From figures 2 and 3 it will be evident, that the upper wall 106 comprises a central portion 106C and two lateral portions 106L, which lateral portions 106L are slightly bent downward, i.e. toward the side walls 110. The central portion 106L of the upper wall 106 extends parallel with the base lower wall 108 while the lateral portions 106L are slightly inclined relative to the central portion 106L with an angle of 3°.
As evident in particular from figure 1, grooves 120 are recessed in one side wall 110, which grooves 120 are each assigned to the metal contact elements 300, 310, 320, 330. Respective grooves 122 are provided on the opposite side wall 110 for contacts 510, 530 of the switch 500. For this switch 500, the housing 100 defines a switch compartment 124 accessible from the upper wall 106 through a switch receiving opening 126 (cp.

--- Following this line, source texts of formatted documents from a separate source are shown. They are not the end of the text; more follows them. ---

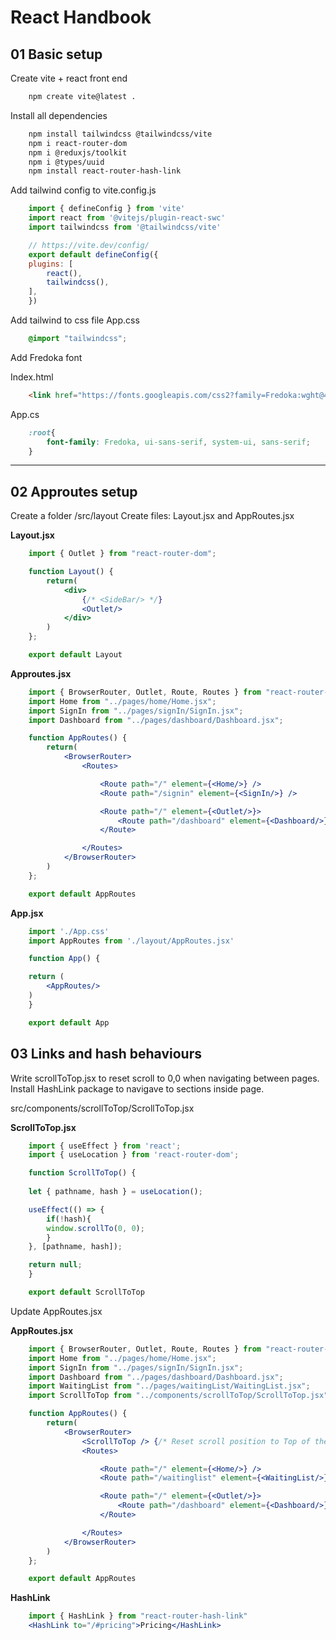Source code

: # React Handbook

## 01 Basic setup

Create vite + react front end

```bash
    npm create vite@latest .
```

Install all dependencies

```bash
    npm install tailwindcss @tailwindcss/vite
    npm i react-router-dom
    npm i @reduxjs/toolkit
    npm i @types/uuid
    npm install react-router-hash-link
```

Add tailwind config to vite.config.js

```javascript
    import { defineConfig } from 'vite'
    import react from '@vitejs/plugin-react-swc'
    import tailwindcss from '@tailwindcss/vite'

    // https://vite.dev/config/
    export default defineConfig({
    plugins: [
        react(),
        tailwindcss(),
    ],
    })
```

Add tailwind to css file App.css

```css
    @import "tailwindcss";
```

Add Fredoka font

Index.html
```html
    <link href="https://fonts.googleapis.com/css2?family=Fredoka:wght@400;500;600;700&display=swap" rel="stylesheet">
```

App.cs
```css
    :root{
        font-family: Fredoka, ui-sans-serif, system-ui, sans-serif;
    }
```

---

## 02 Approutes setup

Create a folder /src/layout
Create files: Layout.jsx and AppRoutes.jsx

**Layout.jsx**
```jsx
    import { Outlet } from "react-router-dom";

    function Layout() {
        return(
            <div>
                {/* <SideBar/> */}
                <Outlet/>
            </div>
        )
    };

    export default Layout
```

**Approutes.jsx**
```jsx
    import { BrowserRouter, Outlet, Route, Routes } from "react-router-dom";
    import Home from "../pages/home/Home.jsx";
    import SignIn from "../pages/signIn/SignIn.jsx";
    import Dashboard from "../pages/dashboard/Dashboard.jsx";

    function AppRoutes() {
        return(
            <BrowserRouter>
                <Routes>

                    <Route path="/" element={<Home/>} />
                    <Route path="/signin" element={<SignIn/>} />

                    <Route path="/" element={<Outlet/>}>
                        <Route path="/dashboard" element={<Dashboard/>} />
                    </Route>

                </Routes>
            </BrowserRouter>
        )
    };

    export default AppRoutes
```

**App.jsx**
```jsx
    import './App.css'
    import AppRoutes from './layout/AppRoutes.jsx'

    function App() {

    return (
        <AppRoutes/>
    )
    }

    export default App
```

## 03 Links and hash behaviours

Write scrollToTop.jsx to reset scroll to 0,0 when navigating between pages.
Install HashLink package to navigave to sections inside page.

src/components/scrollToTop/ScrollToTop.jsx

**ScrollToTop.jsx**
```jsx
    import { useEffect } from 'react';
    import { useLocation } from 'react-router-dom';

    function ScrollToTop() {
    
    let { pathname, hash } = useLocation();

    useEffect(() => {
        if(!hash){
        window.scrollTo(0, 0);
        }
    }, [pathname, hash]);

    return null;
    }

    export default ScrollToTop
```

Update AppRoutes.jsx

**AppRoutes.jsx**
```jsx
    import { BrowserRouter, Outlet, Route, Routes } from "react-router-dom";
    import Home from "../pages/home/Home.jsx";
    import SignIn from "../pages/signIn/SignIn.jsx";
    import Dashboard from "../pages/dashboard/Dashboard.jsx";
    import WaitingList from "../pages/waitingList/WaitingList.jsx";
    import ScrollToTop from "../components/scrollToTop/ScrollToTop.jsx";

    function AppRoutes() {
        return(
            <BrowserRouter>
                <ScrollToTop /> {/* Reset scroll position to Top of the page  */}
                <Routes>

                    <Route path="/" element={<Home/>} />
                    <Route path="/waitinglist" element={<WaitingList/>} />

                    <Route path="/" element={<Outlet/>}>
                        <Route path="/dashboard" element={<Dashboard/>} />
                    </Route>

                </Routes>
            </BrowserRouter>
        )
    };

    export default AppRoutes

```

**HashLink**

```jsx
    import { HashLink } from "react-router-hash-link"
    <HashLink to="/#pricing">Pricing</HashLink>
```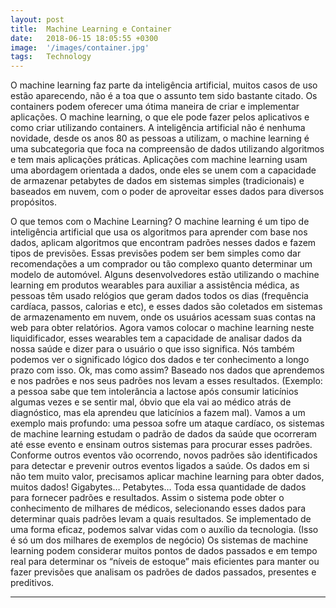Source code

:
 ```yaml
---
layout: post
title:  Machine Learning e Container
date:   2018-06-15 18:05:55 +0300
image:  '/images/container.jpg'
tags:   Technology
---
```


O machine learning faz parte da inteligência artificial, muitos casos de uso estão aparecendo, não é a toa que o assunto tem sido bastante citado. Os containers podem oferecer uma ótima maneira de criar e implementar aplicações. O machine learning, o que ele pode fazer pelos aplicativos e como criar utilizando containers.
A inteligência artificial não é nenhuma novidade, desde os anos 80 as pessoas a utilizam, o machine learning é uma subcategoria que foca na compreensão de dados utilizando algoritmos e tem mais aplicações práticas. Aplicações com machine learning usam uma abordagem orientada a dados, onde eles se unem com a capacidade de armazenar petabytes de dados em sistemas simples (tradicionais) e baseados em nuvem, com o poder de aproveitar esses dados para diversos propósitos.

O que temos com o Machine Learning? O machine learning é um tipo de inteligência artificial que usa os algoritmos para aprender com base nos dados, aplicam algoritmos que encontram padrões nesses dados e fazem tipos de previsões. Essas previsões podem ser bem simples como dar recomendações a um comprador ou tão complexo quanto determinar um modelo de automóvel.
Alguns desenvolvedores estão utilizando o machine learning em produtos wearables para auxiliar a assistência médica, as pessoas têm usado relógios que geram dados todos os dias (frequência cardíaca, passos, calorias e etc), e esses dados são coletados em sistemas de armazenamento em nuvem, onde os usuários acessam suas contas na web para obter relatórios.
Agora vamos colocar o machine learning neste liquidificador, esses wearables tem a capacidade de analisar dados da nossa saúde e dizer para o usuário o que isso significa. Nós também podemos ver o significado lógico dos dados e ter conhecimento a longo prazo com isso. Ok, mas como assim? Baseado nos dados que aprendemos e nos padrões e nos seus padrões nos levam a esses resultados. (Exemplo: a pessoa sabe que tem intolerância a lactose após consumir laticínios algumas vezes e se sentir mal, óbvio que ela vai ao médico atrás de diagnóstico, mas ela aprendeu que laticínios a fazem mal).
Vamos a um exemplo mais profundo: uma pessoa sofre um ataque cardíaco, os sistemas de machine learning estudam o padrão de dados da saúde que ocorreram até esse evento e ensinam outros sistemas para procurar esses padrões. Conforme outros eventos vão ocorrendo, novos padrões são identificados para detectar e prevenir outros eventos ligados a saúde. 
Os dados em si não tem muito valor, precisamos aplicar machine learning para obter dados, muitos dados! Gigabytes… Petabytes… Toda essa quantidade de dados para fornecer padrões e resultados. Assim o sistema pode obter o conhecimento de milhares de médicos, selecionando esses dados para determinar quais padrões levam a quais resultados. Se implementado de uma forma eficaz, podemos salvar vidas com o auxílio da tecnologia. (Isso é só um dos milhares de exemplos de negócio) 
Os sistemas de machine learning podem considerar muitos pontos de dados passados e em tempo real para determinar os “níveis de estoque” mais eficientes para manter ou fazer previsões que analisam os padrões de dados passados, presentes e preditivos. 

***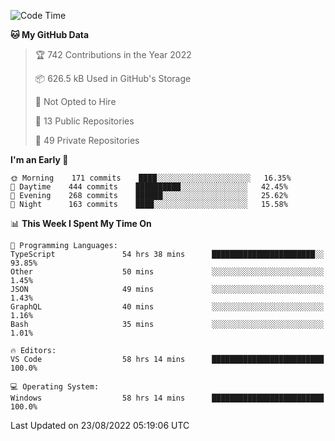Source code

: <!--START_SECTION:waka-->
![Code Time](http://img.shields.io/badge/Code%20Time-2%2C871%20hrs%2042%20mins-blue)

**🐱 My GitHub Data** 

> 🏆 742 Contributions in the Year 2022
 > 
> 📦 626.5 kB Used in GitHub's Storage 
 > 
> 🚫 Not Opted to Hire
 > 
> 📜 13 Public Repositories 
 > 
> 🔑 49 Private Repositories  
 > 
**I'm an Early 🐤** 

```text
🌞 Morning    171 commits    ████░░░░░░░░░░░░░░░░░░░░░   16.35% 
🌆 Daytime    444 commits    ██████████░░░░░░░░░░░░░░░   42.45% 
🌃 Evening    268 commits    ██████░░░░░░░░░░░░░░░░░░░   25.62% 
🌙 Night      163 commits    ████░░░░░░░░░░░░░░░░░░░░░   15.58%

```


📊 **This Week I Spent My Time On** 

```text
💬 Programming Languages: 
TypeScript               54 hrs 38 mins      ███████████████████████░░   93.85% 
Other                    50 mins             ░░░░░░░░░░░░░░░░░░░░░░░░░   1.45% 
JSON                     49 mins             ░░░░░░░░░░░░░░░░░░░░░░░░░   1.43% 
GraphQL                  40 mins             ░░░░░░░░░░░░░░░░░░░░░░░░░   1.16% 
Bash                     35 mins             ░░░░░░░░░░░░░░░░░░░░░░░░░   1.01%

🔥 Editors: 
VS Code                  58 hrs 14 mins      █████████████████████████   100.0%

💻 Operating System: 
Windows                  58 hrs 14 mins      █████████████████████████   100.0%

```


 Last Updated on 23/08/2022 05:19:06 UTC
<!--END_SECTION:waka-->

Fig. 3).
This switch compartment 124 is separated from the receptacle 116 by a wall 128 (cp. Fig. 8, 9). The other end of the switch compartment 124 as seen in the sectional views in accordance with figures 8 and 9 is defined by a rim section 130 of the housing 100. A respective rim section 132 defines an outer wall of each metal contact compartment 102 (cp. Fig. 5).
Between the two neighbouring rim sections 130 of the switch compartment 124 the housing 100 defines a stop 134 which stop 134 is provided by a recess adapted to receive an activation element 512 of the movable electrical contact 110, which activation element 512 is injection-molded around an arm 514 of the movable electrical contact 510 extending in the extension direction of the receptacle 116 (cp. Fig. 1, 7). The activation element 512 is slidably held in a direction perpendicular to the extension direction of the receptacle 116 within an activation element holding-slot 136, which holding-slot 136 tightly receives the activation element 512. In other words, only a small gap exists on the circumference around the activation element 512 and a recess in the wall 128 surrounding the holding-slot 136, which wall 128 separates the receptacle 116 from the switch compartment 124.
In the following, details of the switch 500 will be discussed in particular with reference to figures 6 and 7.
The switch 500 is composed essentially of two sheet metal pieces which are bent. One of those sheet metal pieces is bent to form the movable electrical contact 510 while the other sheet metal piece is bent to form the mating electrical contact 530. The mating electrical contact 530 and the movable electrical contact 510 have a partially identical design which will be described hereinafter by referring to the movable electrical contact 510, only. The sheet metal material is bent to define a U-shaped fastening section 516 adapted to encompass and thereby fix against the rim section 132 (cp. Fig. 8, 9). The outer end of the U-shaped fastening section 516 is bent to define a contact lug 518 extending essentially coincident with the surface of the base lower wall 108. The outer part of the U-shaped fastening section 516 is received within the groove 122 of the housing 100. The sheet metal piece is bent to essentially embody a double U-shaped configuration with the U-shaped fastening section 516 on the outer side and a counter bent U-shaped contact section 520 on the inner side, both U-shaped sections 516, 520 having one leg 522 in common. An inner leg 524 of the U-shaped contact section 520 has an end section 526 which is bent to lie flush against a reference surface 138 defined by the wall 128 (cp. figs. 8, 9). From this end section 526 the arm 514 extends parallel to the extension direction of the receptacle 116, which arm 514 overlaps with an inner leg 532 of the mating electrical contact 530 (cp. Fig. 9). At this overlap the free end of the arm 514 is cold worked to define a convex projection 528 which defines the contacting surface cooperating with the inner leg 532. Further, the arm 514 abuts against the reference surface 138.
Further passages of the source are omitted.